Laporan reporter Tribunnews.com Namira Yunia Lestanti
TRIBUNNEWS.COM, TEL AVIV – Pemerintahan Netanyahu dilaporkan telah membatalkan izin 80.000 warga Palestina yang tinggal di Tepi Barat yang diduduki Israel.
“Administrasi Sipil Israel, yang merupakan bagian dari Kementerian Pertahanan, telah mulai membekukan izin 80.000 pekerja Palestina di Tepi Barat,” demikian pernyataan resmi Israel, seperti dilansir Palestine Chronicle.
Israel secara sepihak mencabut izin kerja lebih dari 170.000 pekerja Palestina di Israel sebelum dimulainya perang Gaza, namun setelah serangan Hamas, Israel memutuskan hubungan dengan pekerja Palestina.

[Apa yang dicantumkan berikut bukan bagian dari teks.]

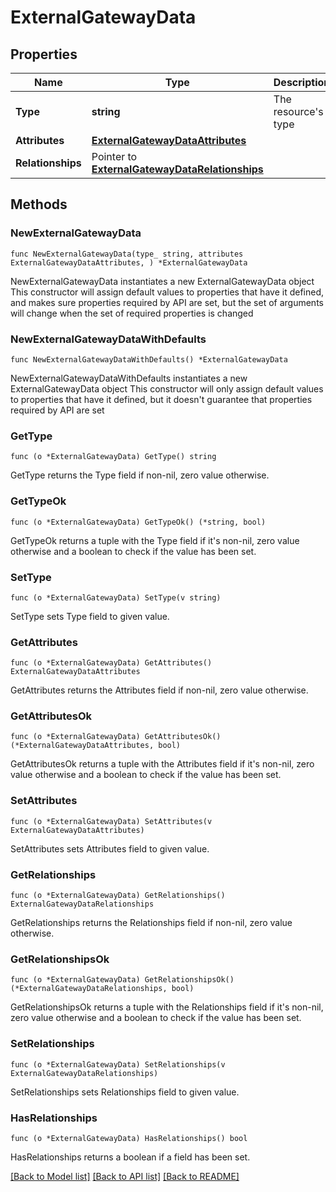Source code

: # ExternalGatewayData

## Properties

Name | Type | Description | Notes
------------ | ------------- | ------------- | -------------
**Type** | **string** | The resource&#39;s type | 
**Attributes** | [**ExternalGatewayDataAttributes**](ExternalGatewayDataAttributes.md) |  | 
**Relationships** | Pointer to [**ExternalGatewayDataRelationships**](ExternalGatewayDataRelationships.md) |  | [optional] 

## Methods

### NewExternalGatewayData

`func NewExternalGatewayData(type_ string, attributes ExternalGatewayDataAttributes, ) *ExternalGatewayData`

NewExternalGatewayData instantiates a new ExternalGatewayData object
This constructor will assign default values to properties that have it defined,
and makes sure properties required by API are set, but the set of arguments
will change when the set of required properties is changed

### NewExternalGatewayDataWithDefaults

`func NewExternalGatewayDataWithDefaults() *ExternalGatewayData`

NewExternalGatewayDataWithDefaults instantiates a new ExternalGatewayData object
This constructor will only assign default values to properties that have it defined,
but it doesn't guarantee that properties required by API are set

### GetType

`func (o *ExternalGatewayData) GetType() string`

GetType returns the Type field if non-nil, zero value otherwise.

### GetTypeOk

`func (o *ExternalGatewayData) GetTypeOk() (*string, bool)`

GetTypeOk returns a tuple with the Type field if it's non-nil, zero value otherwise
and a boolean to check if the value has been set.

### SetType

`func (o *ExternalGatewayData) SetType(v string)`

SetType sets Type field to given value.


### GetAttributes

`func (o *ExternalGatewayData) GetAttributes() ExternalGatewayDataAttributes`

GetAttributes returns the Attributes field if non-nil, zero value otherwise.

### GetAttributesOk

`func (o *ExternalGatewayData) GetAttributesOk() (*ExternalGatewayDataAttributes, bool)`

GetAttributesOk returns a tuple with the Attributes field if it's non-nil, zero value otherwise
and a boolean to check if the value has been set.

### SetAttributes

`func (o *ExternalGatewayData) SetAttributes(v ExternalGatewayDataAttributes)`

SetAttributes sets Attributes field to given value.


### GetRelationships

`func (o *ExternalGatewayData) GetRelationships() ExternalGatewayDataRelationships`

GetRelationships returns the Relationships field if non-nil, zero value otherwise.

### GetRelationshipsOk

`func (o *ExternalGatewayData) GetRelationshipsOk() (*ExternalGatewayDataRelationships, bool)`

GetRelationshipsOk returns a tuple with the Relationships field if it's non-nil, zero value otherwise
and a boolean to check if the value has been set.

### SetRelationships

`func (o *ExternalGatewayData) SetRelationships(v ExternalGatewayDataRelationships)`

SetRelationships sets Relationships field to given value.

### HasRelationships

`func (o *ExternalGatewayData) HasRelationships() bool`

HasRelationships returns a boolean if a field has been set.


[[Back to Model list]](../README.md#documentation-for-models) [[Back to API list]](../README.md#documentation-for-api-endpoints) [[Back to README]](../README.md)


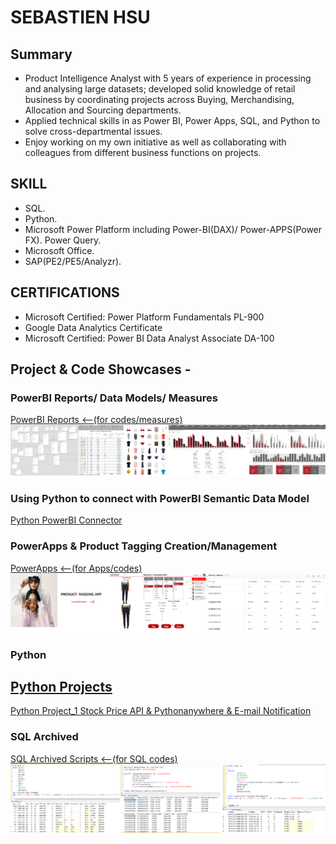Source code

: # SEBASTIEN HSU

## Summary
* Product Intelligence Analyst with 5 years of experience in processing and analysing large datasets; developed solid knowledge of retail business by coordinating projects across Buying, Merchandising, Allocation and Sourcing departments.
* Applied technical skills in as Power BI, Power Apps, SQL, and Python to solve cross-departmental issues.
* Enjoy working on my own initiative as well as collaborating with colleagues from different business functions on projects.

## SKILL
* SQL.
* Python.
* Microsoft Power Platform including Power-BI(DAX)/ Power-APPS(Power FX). Power Query.
* Microsoft Office.
* SAP(PE2/PE5/Analyzr).

## CERTIFICATIONS
* Microsoft Certified: Power Platform Fundamentals PL-900
* Google Data Analytics Certificate
* Microsoft Certified: Power BI Data Analyst Associate DA-100

## Project & Code Showcases - 

### PowerBI Reports/ Data Models/ Measures
[PowerBI Reports <--(for codes/measures)](https://sebsebsebsebtimes4.github.io/PowerBI-Reports/)
![alt text](bi.png)


### Using Python to connect with PowerBI Semantic Data Model
[Python PowerBI Connector](https://sebsebsebsebtimes4.github.io/Python-for-BI-Semantic-Data-Model-Connector/)


### PowerApps & Product Tagging Creation/Management
[PowerApps <--(for Apps/codes)](https://sebsebsebsebtimes4.github.io/Power_Apps/)
![alt text](tagging.png)


### Python
[Python Projects](https://sebsebsebsebtimes4.github.io/Python/)
-
[Python Project_1 Stock Price API & Pythonanywhere & E-mail Notification](https://github.com/sebsebsebsebtimes4/Python/blob/main/README.md#project_1)


### SQL Archived
[SQL Archived Scripts <--(for SQL codes)](https://sebsebsebsebtimes4.github.io/SQL_Archived/)
![alt text](sql.png)








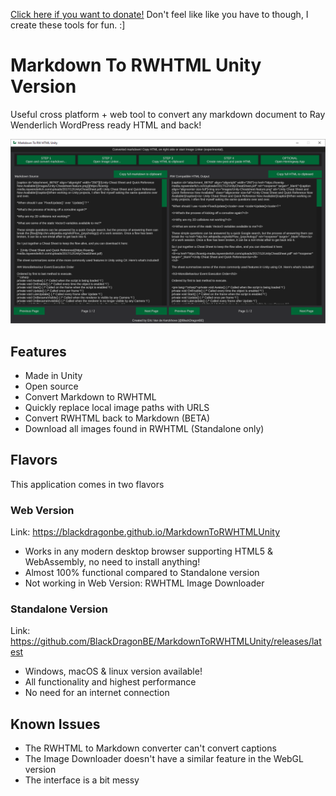 <a href="https://www.paypal.com/paypalme2/blackdragonbe" target="_blank">Click here if you want to donate!</a> Don't feel like like you have to though, I create these tools for fun. :]

# Markdown To RWHTML Unity Version

Useful cross platform + web tool to convert any markdown document to Ray Wenderlich WordPress ready HTML and back!

[![](images/1.png)](https://blackdragonbe.github.io/MarkdownToRWHTMLUnity)

## Features

- Made in Unity
- Open source
- Convert Markdown to RWHTML
- Quickly replace local image paths with URLS
- Convert RWHTML back to Markdown (BETA)
- Download all images found in RWHTML (Standalone only)

## Flavors

This application comes in two flavors

### Web Version

Link: https://blackdragonbe.github.io/MarkdownToRWHTMLUnity

- Works in any modern desktop browser supporting HTML5 & WebAssembly, no need to install anything!
- Almost 100% functional compared to Standalone version
- Not working in Web Version: RWHTML Image Downloader

### Standalone Version

Link: https://github.com/BlackDragonBE/MarkdownToRWHTMLUnity/releases/latest

- Windows, macOS & linux version available!
- All functionality and highest performance
- No need for an internet connection

## Known Issues

- The RWHTML to Markdown converter can't convert captions
- The Image Downloader doesn't have a similar feature in the WebGL version
- The interface is a bit messy
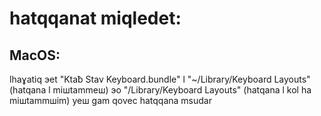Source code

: # hatqqanat miqledet:
## MacOS:
lhaɣatiq эet "Ktaƀ Stav Keyboard.bundle" l "~/Library/Keyboard Layouts" (hatqana l miшtammeш) эo "/Library/Keyboard Layouts" (hatqana l kol ha miшtammшim)
yeш gam qovec hatqqana msudar

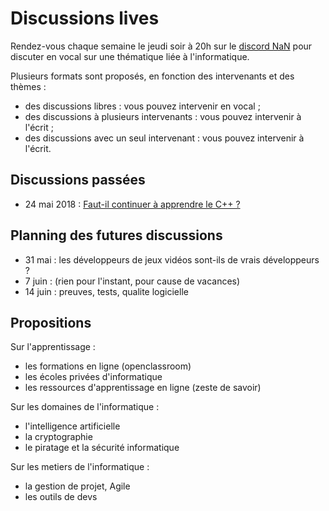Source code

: 
# Discussions lives

Rendez-vous chaque semaine le jeudi soir à 20h sur le [discord NaN](https://discordapp.com/invite/zcWp9sC)
pour discuter en vocal sur une thématique liée à l'informatique.

Plusieurs formats sont proposés, en fonction des intervenants et des thèmes :
- des discussions libres : vous pouvez intervenir en vocal ;
- des discussions à plusieurs intervenants : vous pouvez intervenir à l'écrit ;
- des discussions avec un seul intervenant : vous pouvez intervenir à l'écrit.

## Discussions passées

- 24 mai 2018 : [Faut-il continuer à apprendre le C++ ?](2018-05-24-apprendre-cpp.md)

## Planning des futures discussions

- 31 mai : les développeurs de jeux vidéos sont-ils de vrais développeurs ?
- 7 juin : (rien pour l'instant, pour cause de vacances)
- 14 juin : preuves, tests, qualite logicielle

## Propositions

Sur l'apprentissage :

- les formations en ligne (openclassroom)
- les écoles privées d'informatique
- les ressources d'apprentissage en ligne (zeste de savoir)

Sur les domaines de l'informatique :

- l'intelligence artificielle
- la cryptographie
- le piratage et la sécurité informatique

Sur les metiers de l'informatique :

- la gestion de projet, Agile
- les outils de devs

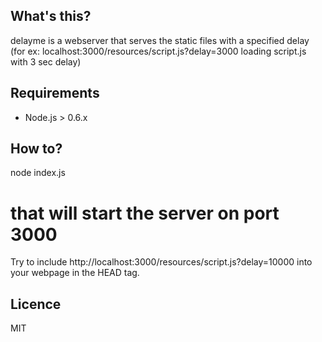 ## What's this?

delayme is a webserver that serves the static files with a specified delay
(for ex: localhost:3000/resources/script.js?delay=3000 loading script.js with 3 sec delay)

## Requirements

- Node.js > 0.6.x

## How to?

node index.js
# that will start the server on port 3000

Try to include http://localhost:3000/resources/script.js?delay=10000 into your
webpage in the HEAD tag.

## Licence

MIT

Israel tidak mengizinkan pekerja Palestina melewati pos pemeriksaan tanpa izin. Larangan tersebut awalnya diberlakukan sebagai hukuman atas tindakan Hamas yang memblokir perekonomian Palestina.
Namun, undang-undang tersebut menimbulkan kebingungan di Israel, karena larangan tersebut menghambat pembangunan kota-kota Israel sementara banyak senjata hancur akibat perang.
“Ada kekurangan pekerjaan. Oleh karena itu, kecepatan pembangunan setiap rumah di Israel meningkat menjadi 34 bulan pada tahun 2021 dari 30 bulan dan 27 bulan pada tahun 2014, kata Yehuda Morgenstern, kepala Kementerian Konstruksi dan Perumahan Israel.
Tidak hanya itu, akibat kematian pekerja Palestina Israel, Kementerian Keuangan mengatakan bangunan, pertanian, dan industri Israel mengalami kerusakan senilai sekitar 3 miliar shekel, atau $840 juta, setiap bulannya. Israel mempekerjakan pekerja ilegal
Untuk mencegah kehancuran perekonomian negara akibat kekalahan Israel, ia berencana mempekerjakan sekitar 70.000 pekerja asing dari Tiongkok, India, Sri Lanka, dan banyak negara Asia lainnya untuk meningkatkan pembangunan infrastruktur dan perencanaan desa. itu dihancurkan oleh perang.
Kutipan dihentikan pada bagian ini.